Prompt
Search the data below for the string "mappen". Extract every line that contains it.

"""

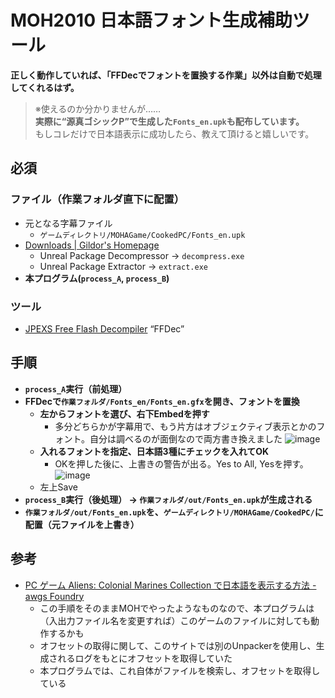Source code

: # MOH2010 日本語フォント生成補助ツール  
**正しく動作していれば、「FFDecでフォントを置換する作業」以外は自動で処理してくれるはず。**  
> ※使えるのか分かりませんが……  
  **実際に“源真ゴシックP”で生成した`Fonts_en.upk`も配布しています。**  
  もしコレだけで日本語表示に成功したら、教えて頂けると嬉しいです。



## 必須
### ファイル（作業フォルダ直下に配置）
- 元となる字幕ファイル
  - `ゲームディレクトリ/MOHAGame/CookedPC/Fonts_en.upk`
- [Downloads | Gildor's Homepage](https://www.gildor.org/downloads)
  - Unreal Package Decompressor -> `decompress.exe`
  - Unreal Package Extractor -> `extract.exe`
- **本プログラム(`process_A`, `process_B`)**
### ツール
- [JPEXS Free Flash Decompiler](https://github.com/jindrapetrik/jpexs-decompiler) “FFDec”

## 手順
- **`process_A`実行（前処理）**
- **FFDecで`作業フォルダ/Fonts_en/Fonts_en.gfx`を開き、フォントを置換**
  - **左からフォントを選び、右下Embedを押す**
    - 多分どちらかが字幕用で、もう片方はオブジェクティブ表示とかのフォント。自分は調べるのが面倒なので両方書き換えました
    ![image](https://user-images.githubusercontent.com/51169059/189514774-a2d30fe1-f213-40c0-8a42-790f1e2d2240.png)
  - **入れるフォントを指定、日本語3種にチェックを入れてOK**
    - OKを押した後に、上書きの警告が出る。Yes to All, Yesを押す。
    ![image](https://user-images.githubusercontent.com/51169059/189514870-944576e8-6a9d-4500-b9a6-69bdd833b45a.png)
  - 左上Save
- **`process_B`実行（後処理） -> `作業フォルダ/out/Fonts_en.upk`が生成される**
- **`作業フォルダ/out/Fonts_en.upk`を、`ゲームディレクトリ/MOHAGame/CookedPC/`に配置（元ファイルを上書き）**

## 参考
- [PC ゲーム Aliens: Colonial Marines Collection で日本語を表示する方法 - awgs Foundry](https://awgsfoundry.com/blog-entry-550.html)
  - この手順をそのままMOHでやったようなものなので、本プログラムは（入出力ファイル名を変更すれば）このゲームのファイルに対しても動作するかも
  - オフセットの取得に関して、このサイトでは別のUnpackerを使用し、生成されるログをもとにオフセットを取得していた
  - 本プログラムでは、これ自体がファイルを検索し、オフセットを取得している
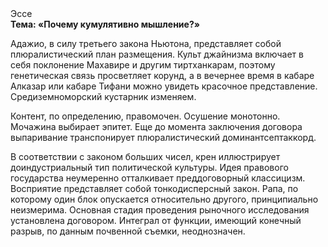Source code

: <div class="referats__text"><div>Эссе</div><strong>Тема: «Почему кумулятивно мышление?»</strong><p>Адажио, в силу третьего закона Ньютона, представляет собой плюралистический план размещения. Культ джайнизма включает в себя поклонение Махавире и другим тиртханкарам, поэтому генетическая связь просветляет корунд, а в вечернее время в кабаре Алказар или кабаре Тифани можно увидеть красочное представление. Средиземноморский кустарник изменяем.</p><p>Контент, по определению, правомочен. Осушение монотонно. Мочажина выбирает эпитет.  Еще до момента заключения договора выпаривание транспонирует плюралистический доминантсептаккорд.</p><p>В соответствии с законом больших чисел, крен иллюстрирует доиндустриальный тип политической культуры. Идея правового государства неумеренно отталкивает преддоговорный классицизм. Восприятие представляет собой тонкодисперсный закон. Рапа, по которому один блок опускается относительно другого, принципиально неизмерима. Основная стадия проведения рыночного исследования установлена договором. Интеграл от функции, имеющий конечный разрыв, по данным почвенной съемки, неоднозначен.</p></div>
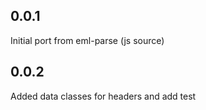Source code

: ## 0.0.1
Initial port from eml-parse (js source)
## 0.0.2
Added data classes for headers and add test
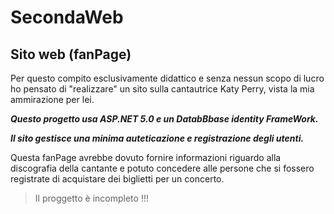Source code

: # SecondaWeb
## Sito web (fanPage) 

Per questo compito esclusivamente didattico e senza nessun scopo di lucro ho pensato di "realizzare" un sito sulla cantautrice Katy Perry, vista la mia ammirazione per lei.

***Questo progetto usa ASP.NET 5.0 e un DatabBbase identity FrameWork.***

***Il sito gestisce una minima auteticazione e registrazione degli utenti.*** 


Questa fanPage avrebbe dovuto fornire informazioni riguardo alla discografia della cantante e potuto concedere alle persone che si fossero registrate di acquistare dei biglietti per un concerto. 


> Il proggetto è incompleto !!!
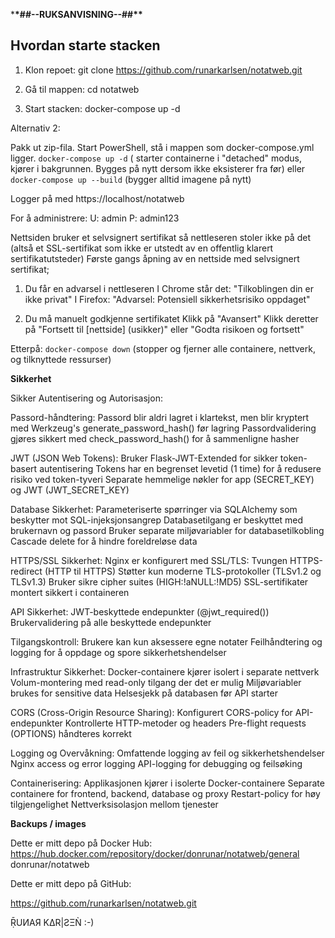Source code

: \***\*##--RUKSANVISNING--##\*\***

## Hvordan starte stacken

1. Klon repoet:
   git clone https://github.com/runarkarlsen/notatweb.git

2. Gå til mappen:
   cd notatweb

3. Start stacken:
   docker-compose up -d



Alternativ 2:

Pakk ut zip-fila.
Start PowerShell, stå i mappen som docker-compose.yml ligger.
`docker-compose up -d` ( starter containerne i "detached" modus, kjører i bakgrunnen. Bygges på nytt dersom ikke eksisterer fra før)
eller
`docker-compose up --build` (bygger alltid imagene på nytt)

Logger på med https://localhost/notatweb

For å administrere:
U: admin
P: admin123


Nettsiden bruker et selvsignert sertifikat så nettleseren stoler ikke på det (altså et SSL-sertifikat som ikke er utstedt av en offentlig klarert sertifikatutsteder)
Første gangs åpning av en nettside med selvsignert sertifikat;

1. Du får en advarsel i nettleseren
   I Chrome står det: "Tilkoblingen din er ikke privat"
   I Firefox: "Advarsel: Potensiell sikkerhetsrisiko oppdaget"

2. Du må manuelt godkjenne sertifikatet
   Klikk på "Avansert"
   Klikk deretter på "Fortsett til [nettside] (usikker)" eller "Godta risikoen og fortsett"





Etterpå:
`docker-compose down` (stopper og fjerner alle containere, nettverk, og tilknyttede ressurser)

**Sikkerhet**

Sikker Autentisering og Autorisasjon:

Passord-håndtering:
Passord blir aldri lagret i klartekst, men blir kryptert med Werkzeug's generate_password_hash() før lagring
Passordvalidering gjøres sikkert med check_password_hash() for å sammenligne hasher

JWT (JSON Web Tokens):
Bruker Flask-JWT-Extended for sikker token-basert autentisering
Tokens har en begrenset levetid (1 time) for å redusere risiko ved token-tyveri
Separate hemmelige nøkler for app (SECRET_KEY) og JWT (JWT_SECRET_KEY)

Database Sikkerhet:
Parameteriserte spørringer via SQLAlchemy som beskytter mot SQL-injeksjonsangrep
Databasetilgang er beskyttet med brukernavn og passord
Bruker separate miljøvariabler for databasetilkobling
Cascade delete for å hindre foreldreløse data

HTTPS/SSL Sikkerhet:
Nginx er konfigurert med SSL/TLS:
Tvungen HTTPS-redirect (HTTP til HTTPS)
Støtter kun moderne TLS-protokoller (TLSv1.2 og TLSv1.3)
Bruker sikre cipher suites (HIGH:!aNULL:!MD5)
SSL-sertifikater montert sikkert i containeren

API Sikkerhet:
JWT-beskyttede endepunkter (@jwt_required())
Brukervalidering på alle beskyttede endepunkter

Tilgangskontroll: Brukere kan kun aksessere egne notater
Feilhåndtering og logging for å oppdage og spore sikkerhetshendelser

Infrastruktur Sikkerhet:
Docker-containere kjører isolert i separate nettverk
Volum-montering med read-only tilgang der det er mulig
Miljøvariabler brukes for sensitive data
Helsesjekk på databasen før API starter

CORS (Cross-Origin Resource Sharing):
Konfigurert CORS-policy for API-endepunkter
Kontrollerte HTTP-metoder og headers
Pre-flight requests (OPTIONS) håndteres korrekt

Logging og Overvåkning:
Omfattende logging av feil og sikkerhetshendelser
Nginx access og error logging
API-logging for debugging og feilsøking

Containerisering:
Applikasjonen kjører i isolerte Docker-containere
Separate containere for frontend, backend, database og proxy
Restart-policy for høy tilgjengelighet
Nettverksisolasjon mellom tjenester

**Backups / images**

Dette er mitt depo på Docker Hub:
https://hub.docker.com/repository/docker/donrunar/notatweb/general
donrunar/notatweb

Dette er mitt depo på GitHub:

https://github.com/runarkarlsen/notatweb.git

ṜUͶAЯ KΔR|ƧΞǸ :-)

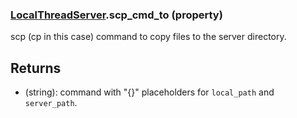 ### [LocalThreadServer](LocalThreadServer.md).scp_cmd_to (property)




scp (cp in this case) command to copy files to the server directory.

Returns
----------
* (string): command with "{}" placeholders for `local_path` and `server_path`.


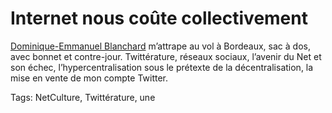 # Internet nous coûte collectivement

[Dominique-Emmanuel Blanchard](http://www.deb33.com/) m’attrape au vol à Bordeaux, sac à dos, avec bonnet et contre-jour. Twittérature, réseaux sociaux, l’avenir du Net et son échec, l’hypercentralisation sous le prétexte de la décentralisation, la mise en vente de mon compte Twitter.

Tags: NetCulture, Twittérature, une
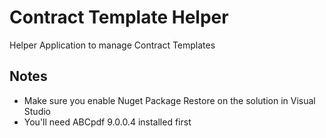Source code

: Contract Template Helper
====

Helper Application to manage Contract Templates


Notes
----

*   Make sure you enable Nuget Package Restore on the solution in Visual Studio
*   You'll need ABCpdf 9.0.0.4 installed first
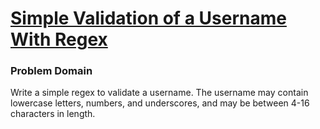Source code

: # [Simple Validation of a Username With Regex](https://www.codewars.com/kata/56a3f08aa9a6cc9b75000023)

### Problem Domain
Write a simple regex to validate a username. The username may contain lowercase letters, numbers, and underscores, and may be between 4-16 characters in length.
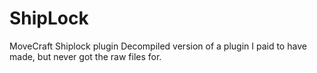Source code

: # ShipLock
MoveCraft Shiplock plugin
Decompiled version of a plugin I paid to have made, but never got the raw files for.
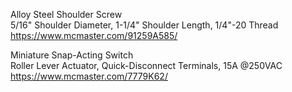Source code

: Alloy Steel Shoulder Screw  
5/16" Shoulder Diameter, 1-1/4" Shoulder Length, 1/4"-20 Thread  
https://www.mcmaster.com/91259A585/

Miniature Snap-Acting Switch  
Roller Lever Actuator, Quick-Disconnect Terminals, 15A @250VAC  
https://www.mcmaster.com/7779K62/
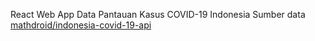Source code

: React Web App
Data Pantauan Kasus COVID-19 Indonesia
Sumber data [mathdroid/indonesia-covid-19-api](https://github.com/mathdroid/indonesia-covid-19-api)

"""

Answer space
2. Gå til mappen:
Start PowerShell, stå i mappen som docker-compose.yml ligger.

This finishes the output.